# Requirement:
Please reproduce all entries word for word, leaving every image behind.
(Beginning of Records provided)
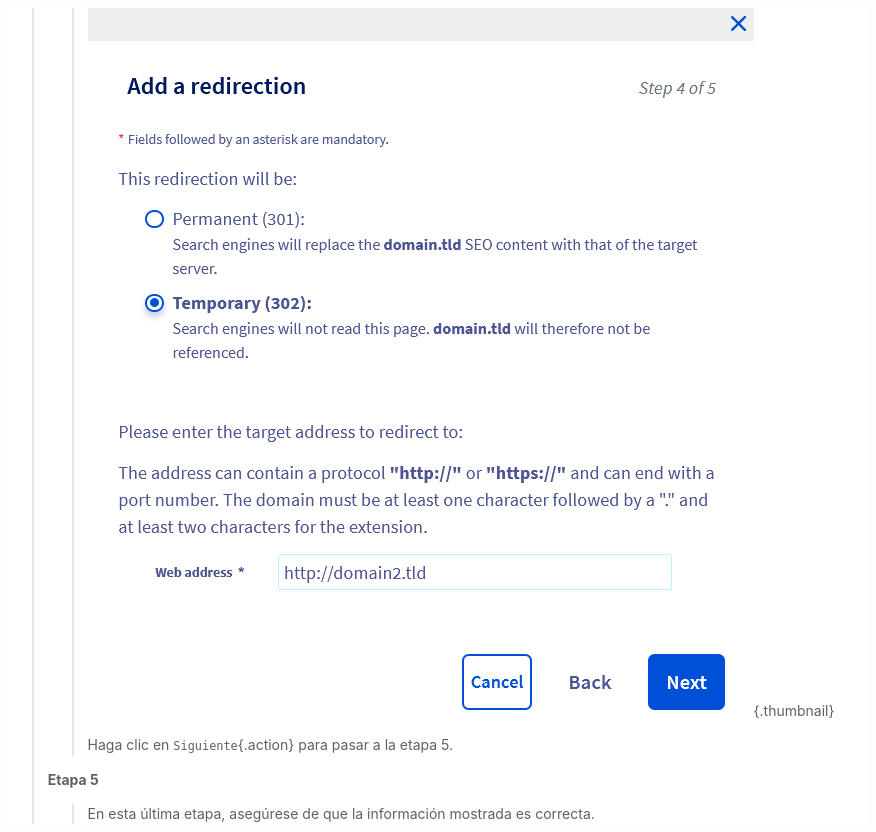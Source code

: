 >> ![Etapa 4](images/add-a-redirection-step-4-temporary.png){.thumbnail}
>>
>> Haga clic en `Siguiente`{.action} para pasar a la etapa 5.
>>
> **Etapa 5**
>>
>> En esta última etapa, asegúrese de que la información mostrada es correcta.
>>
(End of Records provided)
# Result of the exercise:
Source code

: >> ![Etapa 4](images/add-a-redirection-step-4-temporary.png){.thumbnail}
>>
>> Haga clic en `Siguiente`{.action} para pasar a la etapa 5.
>>
> **Etapa 5**
>>
>> En esta última etapa, asegúrese de que la información mostrada es correcta.
>>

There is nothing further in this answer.